Es muy muy fácil decir: “Quiero lo mejor para mis hij@s” “Estoy 100% comprometid@ con la educación de ell@s”, “Quiero darles la mejor educación posible” y todo el sinfín de afirmaciones que hacemos los padres y madres.

Hacerlo, sentirlo y estar dispuestos a invertir en ell@s y en nosotros como familia, son verdaderamente pocos quienes lo hacen y quienes entienden que, igual que no le pides al albañil que te haga una casa gratis, o a un dependiente que te regale ese jersey que tanto te gusta, tampoco puedes pedir que te regalen esa formación y esos conocimientos que tanto te gustaría tener.

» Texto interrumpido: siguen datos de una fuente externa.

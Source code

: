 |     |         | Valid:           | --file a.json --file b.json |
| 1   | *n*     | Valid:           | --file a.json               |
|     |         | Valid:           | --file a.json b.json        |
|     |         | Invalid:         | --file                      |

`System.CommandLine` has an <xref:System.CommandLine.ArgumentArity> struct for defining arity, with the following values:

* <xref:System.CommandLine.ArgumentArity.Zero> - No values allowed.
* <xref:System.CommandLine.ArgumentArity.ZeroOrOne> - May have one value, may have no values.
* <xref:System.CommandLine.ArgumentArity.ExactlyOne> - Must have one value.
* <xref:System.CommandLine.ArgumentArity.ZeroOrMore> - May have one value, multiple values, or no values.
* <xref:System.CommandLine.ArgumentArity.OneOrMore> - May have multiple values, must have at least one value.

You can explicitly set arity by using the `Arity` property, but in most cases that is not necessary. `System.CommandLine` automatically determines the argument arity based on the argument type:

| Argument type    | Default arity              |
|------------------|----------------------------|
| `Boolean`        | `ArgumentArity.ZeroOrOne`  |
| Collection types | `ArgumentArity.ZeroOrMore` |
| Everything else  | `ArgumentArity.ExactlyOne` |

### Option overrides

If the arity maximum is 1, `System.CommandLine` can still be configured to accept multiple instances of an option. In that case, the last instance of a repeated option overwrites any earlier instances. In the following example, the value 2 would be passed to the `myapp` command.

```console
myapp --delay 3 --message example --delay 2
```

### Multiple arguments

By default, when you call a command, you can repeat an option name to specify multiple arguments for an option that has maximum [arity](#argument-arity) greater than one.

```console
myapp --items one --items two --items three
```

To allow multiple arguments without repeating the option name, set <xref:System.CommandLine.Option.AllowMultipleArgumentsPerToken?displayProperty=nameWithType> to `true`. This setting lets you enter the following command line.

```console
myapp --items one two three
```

Esto hace que me replantee algo… ya no es que las familias no pueda hacer frente a una formación de menos de 50 euros (en la mayoría de los casos), sino, que ni tan siquiera cuando es gratis asisten. Por lo tanto, ¿es cuestión de precio o es cuestión de compromiso? ¿o quizá es que no somos conscientes de la importancia de ciertas formaciones? ¿o seguimos pensando aquello de: “a mi me criaron con la zapatilla y no he salido tan mal”? Sea como sea, vivimos en un momento en el que tenemos a nuestro alcance muchas posibilidades para llevar la educación de nuestr@s hij@s a otro nivel y, aún así, la mayoría no lo hace. No queramos luego pedirle peras al olmo.

 

¿En qué grupo estás tú? ¿Cuál va a ser tu elección?